**** Data extracts ****

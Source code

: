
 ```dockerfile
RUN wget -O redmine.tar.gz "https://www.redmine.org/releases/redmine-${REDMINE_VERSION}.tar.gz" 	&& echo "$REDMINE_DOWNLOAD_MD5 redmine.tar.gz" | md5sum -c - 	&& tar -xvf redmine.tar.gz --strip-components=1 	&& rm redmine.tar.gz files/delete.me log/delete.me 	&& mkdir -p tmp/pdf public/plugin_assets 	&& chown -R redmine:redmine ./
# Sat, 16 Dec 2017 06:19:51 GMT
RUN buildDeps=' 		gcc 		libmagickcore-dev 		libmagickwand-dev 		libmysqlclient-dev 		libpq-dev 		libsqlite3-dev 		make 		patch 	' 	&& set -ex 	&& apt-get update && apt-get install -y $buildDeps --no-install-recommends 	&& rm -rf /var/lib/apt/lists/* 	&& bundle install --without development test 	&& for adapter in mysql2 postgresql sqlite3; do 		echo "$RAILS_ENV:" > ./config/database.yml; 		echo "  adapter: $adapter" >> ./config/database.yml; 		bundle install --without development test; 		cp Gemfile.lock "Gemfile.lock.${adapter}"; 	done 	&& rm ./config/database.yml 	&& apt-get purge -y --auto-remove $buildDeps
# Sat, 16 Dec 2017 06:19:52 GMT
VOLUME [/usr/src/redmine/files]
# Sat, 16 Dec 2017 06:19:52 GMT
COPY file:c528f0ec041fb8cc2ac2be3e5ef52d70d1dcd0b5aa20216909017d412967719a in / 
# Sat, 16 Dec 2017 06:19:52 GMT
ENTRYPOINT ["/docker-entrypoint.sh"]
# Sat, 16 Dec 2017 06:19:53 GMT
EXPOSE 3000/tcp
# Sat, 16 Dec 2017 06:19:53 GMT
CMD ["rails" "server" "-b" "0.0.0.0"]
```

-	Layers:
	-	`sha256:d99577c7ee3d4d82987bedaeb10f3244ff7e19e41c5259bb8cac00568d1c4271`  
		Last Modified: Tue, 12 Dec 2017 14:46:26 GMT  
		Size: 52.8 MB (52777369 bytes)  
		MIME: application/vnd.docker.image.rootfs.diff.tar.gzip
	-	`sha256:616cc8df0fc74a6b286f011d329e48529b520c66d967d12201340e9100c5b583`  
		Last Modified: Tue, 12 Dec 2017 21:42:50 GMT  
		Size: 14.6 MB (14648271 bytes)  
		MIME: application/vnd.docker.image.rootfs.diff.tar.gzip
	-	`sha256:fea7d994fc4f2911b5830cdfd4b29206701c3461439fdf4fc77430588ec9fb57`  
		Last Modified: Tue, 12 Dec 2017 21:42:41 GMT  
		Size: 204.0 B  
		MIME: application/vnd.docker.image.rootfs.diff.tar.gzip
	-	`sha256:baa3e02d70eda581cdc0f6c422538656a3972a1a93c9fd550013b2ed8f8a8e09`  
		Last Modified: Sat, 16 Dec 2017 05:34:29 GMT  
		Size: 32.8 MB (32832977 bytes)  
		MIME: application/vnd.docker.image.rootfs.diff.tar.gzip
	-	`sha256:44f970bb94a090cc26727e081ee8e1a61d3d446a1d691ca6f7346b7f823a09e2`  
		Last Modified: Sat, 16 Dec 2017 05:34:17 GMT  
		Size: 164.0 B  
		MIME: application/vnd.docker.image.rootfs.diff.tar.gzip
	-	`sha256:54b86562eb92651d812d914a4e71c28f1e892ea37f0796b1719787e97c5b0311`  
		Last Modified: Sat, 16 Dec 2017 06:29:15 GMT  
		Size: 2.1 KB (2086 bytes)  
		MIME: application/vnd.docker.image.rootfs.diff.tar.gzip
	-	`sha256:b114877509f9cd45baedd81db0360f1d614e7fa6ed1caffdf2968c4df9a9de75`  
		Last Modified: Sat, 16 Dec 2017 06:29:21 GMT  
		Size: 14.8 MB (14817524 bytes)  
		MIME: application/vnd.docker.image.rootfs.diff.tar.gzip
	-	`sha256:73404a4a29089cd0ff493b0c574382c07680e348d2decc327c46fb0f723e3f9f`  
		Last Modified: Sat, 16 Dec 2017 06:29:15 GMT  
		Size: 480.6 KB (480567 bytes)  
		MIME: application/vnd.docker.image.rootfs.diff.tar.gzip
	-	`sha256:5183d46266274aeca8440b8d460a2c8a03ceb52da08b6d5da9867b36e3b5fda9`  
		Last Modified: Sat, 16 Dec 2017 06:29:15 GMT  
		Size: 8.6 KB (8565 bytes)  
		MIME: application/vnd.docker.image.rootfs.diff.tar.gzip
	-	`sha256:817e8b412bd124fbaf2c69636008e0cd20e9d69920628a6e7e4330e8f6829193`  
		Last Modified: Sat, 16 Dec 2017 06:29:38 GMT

****

The task:
Each line of the data that includes "echo" counts once; say how many there are, giving nothing but the number.

Answer space:
2